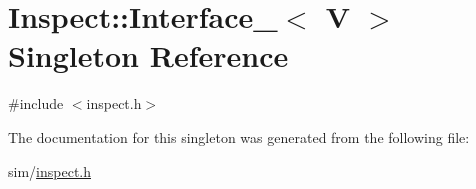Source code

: \hypertarget{singleton_inspect_1_1_interface__}{\section{Inspect\+:\+:Interface\+\_\+$<$ V $>$ Singleton Reference}
\label{singleton_inspect_1_1_interface__}
}


{\ttfamily \#include $<$inspect.\+h$>$}



The documentation for this singleton was generated from the following file\+:\begin{DoxyCompactItemize}
\item 
sim/\hyperlink{inspect_8h}{inspect.\+h}\end{DoxyCompactItemize}
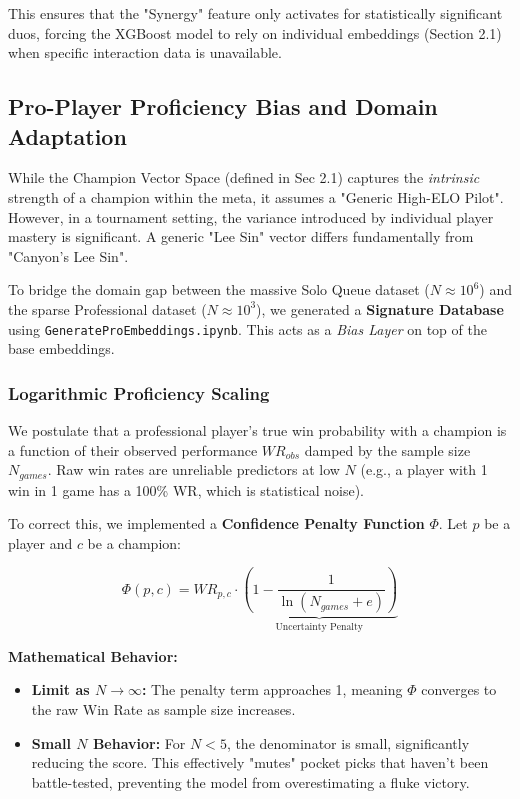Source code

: \documentclass[12pt, a4paper]{article}
\begin{document}
    This ensures that the "Synergy" feature only activates for statistically significant duos, forcing the XGBoost model to rely on individual embeddings (Section 2.1) when specific interaction data is unavailable.

    \subsection{Pro-Player Proficiency Bias and Domain Adaptation}

    While the Champion Vector Space (defined in Sec 2.1) captures the \textit{intrinsic} strength of a champion within the meta, it assumes a "Generic High-ELO Pilot". However, in a tournament setting, the variance introduced by individual player mastery is significant. A generic "Lee Sin" vector differs fundamentally from "Canyon's Lee Sin".

    To bridge the domain gap between the massive Solo Queue dataset ($N \approx 10^6$) and the sparse Professional dataset ($N \approx 10^3$), we generated a \textbf{Signature Database} using \texttt{GenerateProEmbeddings.ipynb}. This acts as a \textit{Bias Layer} on top of the base embeddings.

    \subsubsection{Logarithmic Proficiency Scaling}
    We postulate that a professional player's true win probability with a champion is a function of their observed performance $WR_{obs}$ damped by the sample size $N_{games}$. Raw win rates are unreliable predictors at low $N$ (e.g., a player with 1 win in 1 game has a 100\% WR, which is statistical noise).

    To correct this, we implemented a \textbf{Confidence Penalty Function} $\Phi$. Let $p$ be a player and $c$ be a champion:

    \begin{equation}
        \Phi(p, c) = WR_{p,c} \cdot \underbrace{\left( 1 - \frac{1}{\ln(N_{games} + e)} \right)}_{\text{Uncertainty Penalty}}
    \end{equation}

    \textbf{Mathematical Behavior:}
    \begin{itemize}
        \item \textbf{Limit as $N \to \infty$:} The penalty term approaches 1, meaning $\Phi$ converges to the raw Win Rate as sample size increases.
        \item \textbf{Small $N$ Behavior:} For $N < 5$, the denominator is small, significantly reducing the score. This effectively "mutes" pocket picks that haven't been battle-tested, preventing the model from overestimating a fluke victory.
    \end{itemize}
\end{document}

──────────────────────────────

WORK TASK> Retype all the material word for word while skipping any picture it contains.

ANSWER SPACE>
Source code

: \hypertarget{singleton_inspect_1_1_interface__}{\section{Inspect\+:\+:Interface\+\_\+$<$ V $>$ Singleton Reference}
\label{singleton_inspect_1_1_interface__}
}


{\ttfamily \#include $<$inspect.\+h$>$}



The documentation for this singleton was generated from the following file\+:\begin{DoxyCompactItemize}
\item 
sim/\hyperlink{inspect_8h}{inspect.\+h}\end{DoxyCompactItemize}
Source code

: \documentclass[12pt, a4paper]{article}
\begin{document}
    This ensures that the "Synergy" feature only activates for statistically significant duos, forcing the XGBoost model to rely on individual embeddings (Section 2.1) when specific interaction data is unavailable.

    \subsection{Pro-Player Proficiency Bias and Domain Adaptation}

    While the Champion Vector Space (defined in Sec 2.1) captures the \textit{intrinsic} strength of a champion within the meta, it assumes a "Generic High-ELO Pilot". However, in a tournament setting, the variance introduced by individual player mastery is significant. A generic "Lee Sin" vector differs fundamentally from "Canyon's Lee Sin".

    To bridge the domain gap between the massive Solo Queue dataset ($N \approx 10^6$) and the sparse Professional dataset ($N \approx 10^3$), we generated a \textbf{Signature Database} using \texttt{GenerateProEmbeddings.ipynb}. This acts as a \textit{Bias Layer} on top of the base embeddings.

    \subsubsection{Logarithmic Proficiency Scaling}
    We postulate that a professional player's true win probability with a champion is a function of their observed performance $WR_{obs}$ damped by the sample size $N_{games}$. Raw win rates are unreliable predictors at low $N$ (e.g., a player with 1 win in 1 game has a 100\% WR, which is statistical noise).

    To correct this, we implemented a \textbf{Confidence Penalty Function} $\Phi$. Let $p$ be a player and $c$ be a champion:

    \begin{equation}
        \Phi(p, c) = WR_{p,c} \cdot \underbrace{\left( 1 - \frac{1}{\ln(N_{games} + e)} \right)}_{\text{Uncertainty Penalty}}
    \end{equation}

    \textbf{Mathematical Behavior:}
    \begin{itemize}
        \item \textbf{Limit as $N \to \infty$:} The penalty term approaches 1, meaning $\Phi$ converges to the raw Win Rate as sample size increases.
        \item \textbf{Small $N$ Behavior:} For $N < 5$, the denominator is small, significantly reducing the score. This effectively "mutes" pocket picks that haven't been battle-tested, preventing the model from overestimating a fluke victory.
    \end{itemize}
\end{document}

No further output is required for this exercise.